- [Dataset content]
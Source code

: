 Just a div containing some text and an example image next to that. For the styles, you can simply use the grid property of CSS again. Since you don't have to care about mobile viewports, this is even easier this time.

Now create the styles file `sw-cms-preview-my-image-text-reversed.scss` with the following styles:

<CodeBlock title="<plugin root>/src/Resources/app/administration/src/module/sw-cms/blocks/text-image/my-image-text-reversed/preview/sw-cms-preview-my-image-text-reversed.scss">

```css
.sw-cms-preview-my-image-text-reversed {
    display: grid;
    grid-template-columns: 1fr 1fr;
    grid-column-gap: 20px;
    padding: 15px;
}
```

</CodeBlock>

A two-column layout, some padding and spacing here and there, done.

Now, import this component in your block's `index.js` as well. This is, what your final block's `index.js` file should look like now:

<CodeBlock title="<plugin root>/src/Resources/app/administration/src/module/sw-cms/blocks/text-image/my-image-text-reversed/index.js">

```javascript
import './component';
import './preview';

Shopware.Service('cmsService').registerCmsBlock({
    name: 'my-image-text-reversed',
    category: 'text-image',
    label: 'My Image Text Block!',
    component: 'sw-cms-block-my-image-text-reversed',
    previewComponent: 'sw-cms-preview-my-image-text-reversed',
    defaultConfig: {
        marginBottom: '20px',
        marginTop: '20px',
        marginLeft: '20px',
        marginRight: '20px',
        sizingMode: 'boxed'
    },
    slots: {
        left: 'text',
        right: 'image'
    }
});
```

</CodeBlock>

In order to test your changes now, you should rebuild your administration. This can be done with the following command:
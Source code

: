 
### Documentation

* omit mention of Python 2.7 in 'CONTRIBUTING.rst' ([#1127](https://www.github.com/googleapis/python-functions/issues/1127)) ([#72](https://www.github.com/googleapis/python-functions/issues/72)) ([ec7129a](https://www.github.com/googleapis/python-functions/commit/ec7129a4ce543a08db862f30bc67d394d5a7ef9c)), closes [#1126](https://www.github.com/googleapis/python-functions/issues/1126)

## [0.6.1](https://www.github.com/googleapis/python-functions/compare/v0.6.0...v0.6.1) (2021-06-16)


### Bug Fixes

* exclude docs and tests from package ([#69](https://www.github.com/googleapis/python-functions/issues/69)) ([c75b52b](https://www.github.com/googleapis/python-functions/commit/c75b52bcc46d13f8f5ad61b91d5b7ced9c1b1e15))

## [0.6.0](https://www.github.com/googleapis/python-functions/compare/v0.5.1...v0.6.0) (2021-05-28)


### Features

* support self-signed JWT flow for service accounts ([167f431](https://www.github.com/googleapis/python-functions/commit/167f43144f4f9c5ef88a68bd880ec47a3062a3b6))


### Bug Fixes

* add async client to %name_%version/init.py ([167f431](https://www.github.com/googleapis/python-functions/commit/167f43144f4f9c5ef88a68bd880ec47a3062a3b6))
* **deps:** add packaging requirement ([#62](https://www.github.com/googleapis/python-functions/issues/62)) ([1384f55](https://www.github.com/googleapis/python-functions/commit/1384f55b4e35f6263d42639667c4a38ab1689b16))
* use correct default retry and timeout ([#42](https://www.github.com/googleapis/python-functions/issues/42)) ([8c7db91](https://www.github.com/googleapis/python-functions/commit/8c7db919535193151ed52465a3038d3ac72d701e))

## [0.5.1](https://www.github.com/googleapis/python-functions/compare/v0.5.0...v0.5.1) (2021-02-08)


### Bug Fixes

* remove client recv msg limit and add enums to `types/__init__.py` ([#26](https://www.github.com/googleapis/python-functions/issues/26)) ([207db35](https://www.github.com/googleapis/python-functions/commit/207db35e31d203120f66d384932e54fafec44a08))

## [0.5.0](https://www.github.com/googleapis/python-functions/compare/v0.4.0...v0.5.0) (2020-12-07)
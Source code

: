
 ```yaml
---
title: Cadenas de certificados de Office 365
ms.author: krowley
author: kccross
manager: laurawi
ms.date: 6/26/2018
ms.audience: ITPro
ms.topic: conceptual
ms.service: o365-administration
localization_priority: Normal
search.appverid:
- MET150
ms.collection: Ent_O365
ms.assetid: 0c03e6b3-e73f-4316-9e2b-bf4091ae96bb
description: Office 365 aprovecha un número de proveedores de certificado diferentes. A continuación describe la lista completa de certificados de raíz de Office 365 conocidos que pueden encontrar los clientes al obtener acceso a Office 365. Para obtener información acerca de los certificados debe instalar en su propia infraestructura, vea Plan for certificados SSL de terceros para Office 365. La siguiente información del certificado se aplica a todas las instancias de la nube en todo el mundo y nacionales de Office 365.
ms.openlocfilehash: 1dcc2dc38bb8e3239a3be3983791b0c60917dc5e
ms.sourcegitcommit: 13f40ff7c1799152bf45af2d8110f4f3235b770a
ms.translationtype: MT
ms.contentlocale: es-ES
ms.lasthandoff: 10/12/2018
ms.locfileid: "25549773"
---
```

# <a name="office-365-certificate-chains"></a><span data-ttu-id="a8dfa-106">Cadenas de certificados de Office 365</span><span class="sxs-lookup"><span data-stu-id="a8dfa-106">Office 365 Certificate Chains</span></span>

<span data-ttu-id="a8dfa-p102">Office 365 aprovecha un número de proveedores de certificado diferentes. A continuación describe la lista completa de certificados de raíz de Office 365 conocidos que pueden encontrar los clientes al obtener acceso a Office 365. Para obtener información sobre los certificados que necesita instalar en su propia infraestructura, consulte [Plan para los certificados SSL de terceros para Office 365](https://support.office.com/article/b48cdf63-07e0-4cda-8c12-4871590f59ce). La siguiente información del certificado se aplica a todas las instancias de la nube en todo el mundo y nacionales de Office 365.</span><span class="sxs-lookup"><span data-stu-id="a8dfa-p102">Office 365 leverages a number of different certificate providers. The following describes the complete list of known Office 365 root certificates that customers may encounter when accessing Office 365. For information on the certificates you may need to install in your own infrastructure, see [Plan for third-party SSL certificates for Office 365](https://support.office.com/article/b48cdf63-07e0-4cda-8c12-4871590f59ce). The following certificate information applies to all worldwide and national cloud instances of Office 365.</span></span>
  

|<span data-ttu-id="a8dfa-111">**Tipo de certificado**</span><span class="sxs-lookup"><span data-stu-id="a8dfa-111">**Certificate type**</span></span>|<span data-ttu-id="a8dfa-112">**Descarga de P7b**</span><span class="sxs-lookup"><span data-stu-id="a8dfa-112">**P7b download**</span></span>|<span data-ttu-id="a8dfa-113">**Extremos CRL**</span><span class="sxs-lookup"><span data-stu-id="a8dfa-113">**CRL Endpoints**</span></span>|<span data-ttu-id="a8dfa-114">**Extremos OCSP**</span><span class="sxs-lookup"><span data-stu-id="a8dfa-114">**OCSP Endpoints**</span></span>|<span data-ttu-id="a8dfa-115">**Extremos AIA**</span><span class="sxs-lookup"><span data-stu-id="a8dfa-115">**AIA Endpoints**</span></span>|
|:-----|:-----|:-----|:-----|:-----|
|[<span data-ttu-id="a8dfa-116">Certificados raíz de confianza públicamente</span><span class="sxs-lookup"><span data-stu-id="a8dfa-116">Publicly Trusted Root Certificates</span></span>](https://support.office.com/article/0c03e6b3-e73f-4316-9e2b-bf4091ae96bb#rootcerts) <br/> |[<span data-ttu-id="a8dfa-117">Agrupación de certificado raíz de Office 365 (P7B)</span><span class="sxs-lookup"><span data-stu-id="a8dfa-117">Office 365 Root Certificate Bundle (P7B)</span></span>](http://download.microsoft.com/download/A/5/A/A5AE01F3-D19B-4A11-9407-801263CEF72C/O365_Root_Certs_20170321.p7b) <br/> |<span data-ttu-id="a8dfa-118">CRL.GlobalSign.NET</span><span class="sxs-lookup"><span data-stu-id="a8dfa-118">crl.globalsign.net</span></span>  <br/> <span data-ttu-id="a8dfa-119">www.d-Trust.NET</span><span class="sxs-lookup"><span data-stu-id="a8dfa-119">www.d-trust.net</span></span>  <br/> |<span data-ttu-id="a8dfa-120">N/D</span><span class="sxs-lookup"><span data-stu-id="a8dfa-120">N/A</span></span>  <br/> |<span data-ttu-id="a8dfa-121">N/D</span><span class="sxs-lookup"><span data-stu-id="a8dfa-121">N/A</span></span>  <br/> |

- [What you should do]
The response must consist solely of the lines from the first line of the entries through the line containing "Now create the", repeated exactly.

- [Solution for this problem]
Source code

: Just a div containing some text and an example image next to that. For the styles, you can simply use the grid property of CSS again. Since you don't have to care about mobile viewports, this is even easier this time.

Now create the styles file `sw-cms-preview-my-image-text-reversed.scss` with the following styles:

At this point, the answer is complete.